Un ami non identifié d’Alema a confié à Joy FM, à Accra, en août 2015, qu’Alema avait tenté de le persuader de rejoindre aussi l’EI. « Dans nos contacts, je me suis rendu compte qu’il y avait beaucoup de choses qui clochaient dans sa compréhension du Coran », a déclaré cet ami à StarFMOnline.com. « Il citait toujours le Coran hors contexte et il était évident qu’il avait subi un véritable lavage de cerveau par le groupe ».

Après son départ, Alema a pris contact avec sa famille au Ghana, par l’application de messagerie en ligne WhatsApp, le 16 août 2015. C’est à ce moment-là qu’il a fait part de son opinion négative du gouvernement.

Un jeune homme traverse le village de pêcheurs de Jamestown, à Accra, au Ghana. [PERSONNEL D’ADF]
Un jeune homme traverse le village de pêcheurs de Jamestown, à Accra, au Ghana. [PERSONNEL D’ADF]
« Priez pour moi, car je ne vous oublierai jamais dans mes prières, et j’espère et je prie pour que nous nous retrouvions, si ce n’est dans ce monde alors dans le Jannah (paradis). Je vous aime tous. Puisse Allah nous accorder la compréhension et nous guider tous vers le droit chemin. Asalaamu alaikum », a-t-il écrit selon StarFMOnline.com.

« Je vous ai raconté un mensonge pour contenter mon Allah. J’ai dit que j’allais faire des recherches dans la ville éloignée de Prestea [une ville du sud-ouest du Ghana], alors que mon intention était de partir loin de vous tous pour rejoindre l’État islamique. Je sais que cela vous paraîtra incroyable, mais votre fils doit vraiment prendre cette décision audacieuse pour sortir du système corrompu du Ghana qui place la démocratie au-dessus de tout  ».

CONSTRUIRE DES DISCOURS EN PARTANT DE LA BASE

L’expérience montre que la voix des gouvernements n’est pas toujours la plus crédible lorsqu’il s’agit de contredire le discours des extrémistes. À WACCE, Mutaru Mumuni Muqthar déplore qu’en dépit des encouragements de la part des communautés avec lesquelles son groupe dialogue, certains restent sceptiques. « Il y en a beaucoup d’autres qui mettent notre démarche en doute, qui nous demandent pour qui ou avec qui nous travaillons, avec l’État ou un groupe religieux ? D’autres rejettent l’existence de toute vulnérabilité envers l’extrémisme radical et rabaissent le discours à des sentiments anti-occidentaux, une propagande à laquelle nous sommes habitués », a-t-il dit.

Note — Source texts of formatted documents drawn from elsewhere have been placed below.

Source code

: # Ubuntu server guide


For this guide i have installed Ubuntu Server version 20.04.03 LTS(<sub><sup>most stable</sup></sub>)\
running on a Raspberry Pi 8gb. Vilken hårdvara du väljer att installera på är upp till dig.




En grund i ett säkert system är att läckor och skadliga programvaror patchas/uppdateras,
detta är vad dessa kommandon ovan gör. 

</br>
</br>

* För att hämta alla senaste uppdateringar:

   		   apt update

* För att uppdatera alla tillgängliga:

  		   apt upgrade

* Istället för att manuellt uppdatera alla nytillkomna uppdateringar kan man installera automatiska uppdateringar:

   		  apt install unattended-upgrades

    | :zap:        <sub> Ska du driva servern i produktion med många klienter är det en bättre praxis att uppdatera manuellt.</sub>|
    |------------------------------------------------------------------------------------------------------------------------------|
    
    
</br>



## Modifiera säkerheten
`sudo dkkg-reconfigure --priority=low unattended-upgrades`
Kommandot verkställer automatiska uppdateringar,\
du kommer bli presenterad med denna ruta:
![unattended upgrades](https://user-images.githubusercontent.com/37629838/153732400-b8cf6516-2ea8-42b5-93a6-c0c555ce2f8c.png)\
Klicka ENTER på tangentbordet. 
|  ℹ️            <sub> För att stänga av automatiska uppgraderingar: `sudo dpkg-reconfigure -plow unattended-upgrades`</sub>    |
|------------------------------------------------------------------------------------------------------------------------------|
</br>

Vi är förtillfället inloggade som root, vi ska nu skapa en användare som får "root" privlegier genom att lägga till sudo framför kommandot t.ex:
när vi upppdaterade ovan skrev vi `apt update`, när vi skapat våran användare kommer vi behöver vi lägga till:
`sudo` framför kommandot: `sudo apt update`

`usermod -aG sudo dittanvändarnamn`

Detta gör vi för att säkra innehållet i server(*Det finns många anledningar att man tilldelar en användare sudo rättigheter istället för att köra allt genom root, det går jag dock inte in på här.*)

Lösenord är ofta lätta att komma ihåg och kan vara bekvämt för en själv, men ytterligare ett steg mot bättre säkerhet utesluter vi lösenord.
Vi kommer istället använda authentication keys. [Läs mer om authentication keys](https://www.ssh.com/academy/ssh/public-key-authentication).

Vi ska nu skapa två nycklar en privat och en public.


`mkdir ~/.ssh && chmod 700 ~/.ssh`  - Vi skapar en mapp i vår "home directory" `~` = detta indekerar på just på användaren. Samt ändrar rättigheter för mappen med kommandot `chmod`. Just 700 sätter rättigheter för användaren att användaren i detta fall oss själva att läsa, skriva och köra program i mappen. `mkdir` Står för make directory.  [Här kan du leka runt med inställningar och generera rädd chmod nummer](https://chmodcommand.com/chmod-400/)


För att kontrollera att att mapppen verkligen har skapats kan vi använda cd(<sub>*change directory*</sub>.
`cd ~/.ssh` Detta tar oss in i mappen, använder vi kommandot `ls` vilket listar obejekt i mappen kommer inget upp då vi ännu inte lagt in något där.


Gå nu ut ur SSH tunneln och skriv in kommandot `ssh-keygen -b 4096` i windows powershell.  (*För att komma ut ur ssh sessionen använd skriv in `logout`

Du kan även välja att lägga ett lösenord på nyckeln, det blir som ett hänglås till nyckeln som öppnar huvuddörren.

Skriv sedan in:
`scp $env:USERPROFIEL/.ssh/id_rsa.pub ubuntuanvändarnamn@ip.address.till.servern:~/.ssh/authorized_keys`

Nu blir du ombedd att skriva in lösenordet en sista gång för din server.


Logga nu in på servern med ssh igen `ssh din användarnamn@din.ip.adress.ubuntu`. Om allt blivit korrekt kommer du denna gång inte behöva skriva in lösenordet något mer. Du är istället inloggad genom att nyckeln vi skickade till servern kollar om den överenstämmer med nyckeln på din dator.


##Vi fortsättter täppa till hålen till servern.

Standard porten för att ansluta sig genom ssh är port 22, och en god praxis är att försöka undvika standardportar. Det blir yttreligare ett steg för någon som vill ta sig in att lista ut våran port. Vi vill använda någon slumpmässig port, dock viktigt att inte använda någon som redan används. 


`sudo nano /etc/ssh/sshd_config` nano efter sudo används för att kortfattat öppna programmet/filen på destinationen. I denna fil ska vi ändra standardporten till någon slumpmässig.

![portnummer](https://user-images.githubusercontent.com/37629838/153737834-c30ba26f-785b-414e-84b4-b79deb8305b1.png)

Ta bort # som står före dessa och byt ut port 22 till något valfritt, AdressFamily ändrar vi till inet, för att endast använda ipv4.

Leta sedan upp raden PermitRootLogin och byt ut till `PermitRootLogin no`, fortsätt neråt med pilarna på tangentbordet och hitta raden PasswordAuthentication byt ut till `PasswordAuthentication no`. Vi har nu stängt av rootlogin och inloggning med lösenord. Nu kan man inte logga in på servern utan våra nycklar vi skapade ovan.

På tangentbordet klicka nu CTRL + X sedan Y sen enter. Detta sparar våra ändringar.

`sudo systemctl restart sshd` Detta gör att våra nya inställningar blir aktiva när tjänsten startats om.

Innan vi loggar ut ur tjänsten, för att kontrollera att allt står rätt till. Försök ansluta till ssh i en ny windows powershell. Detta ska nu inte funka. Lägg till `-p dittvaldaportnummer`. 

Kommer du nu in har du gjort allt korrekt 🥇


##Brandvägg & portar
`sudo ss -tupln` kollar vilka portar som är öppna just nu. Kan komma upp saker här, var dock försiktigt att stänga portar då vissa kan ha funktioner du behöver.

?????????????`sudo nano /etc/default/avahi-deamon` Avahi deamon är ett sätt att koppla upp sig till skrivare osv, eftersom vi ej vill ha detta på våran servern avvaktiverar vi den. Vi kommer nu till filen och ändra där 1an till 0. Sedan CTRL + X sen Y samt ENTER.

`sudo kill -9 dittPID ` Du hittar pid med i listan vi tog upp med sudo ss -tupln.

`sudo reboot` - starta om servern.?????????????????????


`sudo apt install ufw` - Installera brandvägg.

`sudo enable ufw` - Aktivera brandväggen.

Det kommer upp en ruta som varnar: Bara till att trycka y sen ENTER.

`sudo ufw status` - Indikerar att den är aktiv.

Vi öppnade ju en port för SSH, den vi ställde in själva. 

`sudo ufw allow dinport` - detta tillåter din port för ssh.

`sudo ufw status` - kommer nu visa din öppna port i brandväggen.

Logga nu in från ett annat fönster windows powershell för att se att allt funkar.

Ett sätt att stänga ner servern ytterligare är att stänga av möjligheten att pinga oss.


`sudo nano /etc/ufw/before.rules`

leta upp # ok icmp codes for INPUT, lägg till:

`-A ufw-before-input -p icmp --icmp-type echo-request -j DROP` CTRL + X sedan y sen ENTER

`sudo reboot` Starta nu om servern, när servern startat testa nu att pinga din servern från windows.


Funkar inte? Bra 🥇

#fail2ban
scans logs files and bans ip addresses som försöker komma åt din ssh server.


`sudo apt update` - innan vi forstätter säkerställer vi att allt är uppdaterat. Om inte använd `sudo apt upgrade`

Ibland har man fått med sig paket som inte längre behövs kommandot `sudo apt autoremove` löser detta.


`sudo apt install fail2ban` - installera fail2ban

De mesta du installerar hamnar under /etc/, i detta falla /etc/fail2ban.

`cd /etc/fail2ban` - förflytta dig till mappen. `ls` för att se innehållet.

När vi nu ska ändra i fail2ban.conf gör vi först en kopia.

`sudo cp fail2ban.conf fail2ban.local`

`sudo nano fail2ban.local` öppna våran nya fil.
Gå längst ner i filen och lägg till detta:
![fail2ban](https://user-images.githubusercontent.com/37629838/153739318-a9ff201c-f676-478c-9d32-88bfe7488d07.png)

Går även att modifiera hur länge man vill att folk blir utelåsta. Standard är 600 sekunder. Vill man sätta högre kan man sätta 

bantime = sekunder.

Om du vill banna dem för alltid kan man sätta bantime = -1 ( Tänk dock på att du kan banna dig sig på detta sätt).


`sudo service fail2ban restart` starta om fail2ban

Mutaru Mumuni Muqthar et certains de ses collègues sont musulmans, ce qui ajoute à leur crédibilité lorsqu’ils démolissent les discours extrémistes au Ghana, où près d’un cinquième des 27 millions d’habitants que compte le pays sont des musulmans. Le public auquel s’adresse WACCE est principalement, mais pas exclusivement, musulman. Les programmes de sensibilisation ont pour but d’aider les gens à comprendre « le caractère de l’extrémisme et les bases de la radicalisation », a-t-il précisé.

Bien qu’il existe une bonne collaboration entre WACCE et différentes organisations gouvernementales et de la société civile, la contre-propagande est souvent plus puissante et efficace lorsqu’elle émane des chefs de communauté et des civils plutôt que d’organisations ou de l’État. WACCE contacte des imams dans les mosquées locales pour accéder à la communauté locale. « Ils nous ont beaucoup encouragés et merveilleusement aidés dans notre cause. Nous les considérons comme des partenaires clés et des agents de notre cause et nous avons l’intention de faire davantage appel à eux et d’en faire un pivot de nos travaux », a-t-il assuré.

LE POUVOIR DES DISCOURS

En juin 2014, Hedayah, le Centre d’excellence international pour la lutte contre l’extrémisme violent et le Centre international de la lutte contre le terrorisme (ICCT), à La Haye, ont organisé un atelier sur « l’Élaboration de contre-discours pour lutter contre l’extrémisme violent ».

Selon un rapport de la réunion, les participants ont examiné une large gamme de contre-discours possibles :

•  Discours différents/positifs : ceux-ci se concentrent sur l’élaboration de discours « proactifs, positifs et alternatifs ».

•  Les contre-discours stratégiques : ceux-ci peuvent être utilisés par les gouvernements et les grandes organisations, mais il est possible qu’ils ne soient pas aussi efficaces auprès de personnes déjà acquises à des organisations extrémistes.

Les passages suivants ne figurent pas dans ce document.